Un tiers de pita et un bout de fromage avec deux dattes le matin, du riz le soir, pas d'eau chaude pour se doucher, des soucis de santé pour elle et ses camarades de captivité, Tami Metzger raconte avec précision ses longues journées passées aux mains du mouvement islamiste palestinien.

Elle se souvient aussi, sourire aux lèvres, des tentatives de son mari pour détendre l'atmosphère, en faisant des blagues. Interrogé sur ce qu'elle a ressenti pendant cette période, Tami Metzger reste pudique et ne dévoile pas ses sentiments.

Mort le 3 juin dernier

Quand elle est libérée le 28 novembre, elle n'a pas le temps de vraiment dire au revoir à son mari. «Ils ne m'ont pas autorisé à (...) le toucher, ni lui parler», se souvient-elle. «Lui me criait 'pars, les enfants t'attendent', je n'avais pas d'autre choix que de partir et je ne l'ai plus jamais revu.»

Le 3 juin, quand l'armée lui annonce la mort de son mari, ainsi que celle de trois autres otages, elle n'est pas surprise. En décembre, le Hamas avait diffusé une vidéo montrant son mari et deux otages originaires du kibboutz de Nir Oz, en vie, demandant leur libération.
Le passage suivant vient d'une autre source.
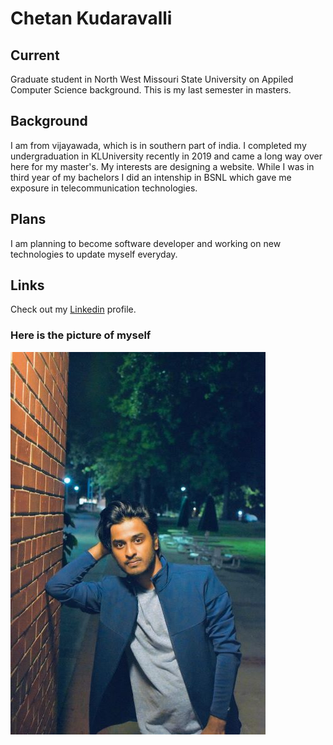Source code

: # Chetan Kudaravalli
## Current
Graduate student in North West Missouri State University on Appiled Computer Science background. This is my last semester in masters.

## Background
I am from vijayawada, which is in southern part of india. I completed my undergraduation in KLUniversity recently in 2019 and came a long way over here for my master's. My interests are designing a website. While I was in third year of my bachelors I did an intenship in BSNL which gave me exposure in telecommunication technologies.
## Plans
I am planning to become software developer and working on new technologies to update myself everyday.
## Links
Check out my [Linkedin](https://www.linkedin.com/in/chetan-kudaravalli-584624120/) profile.

### Here is the picture of myself
![This is my picture](dp.jpeg)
«Quand j'ai vu cette vidéo, j'ai compris qu'il n'y avait pas d'espoir», dit Tami Metzger, faisant allusion à l'état des trois hommes, visiblement épuisés. Entourée de ses trois fils et six petits-enfants, cette grand-mère se souvient avec nostalgie de sa vie paisible avant le 7 octobre mais, résignée, conclut par un triste: «C'est comme ça.»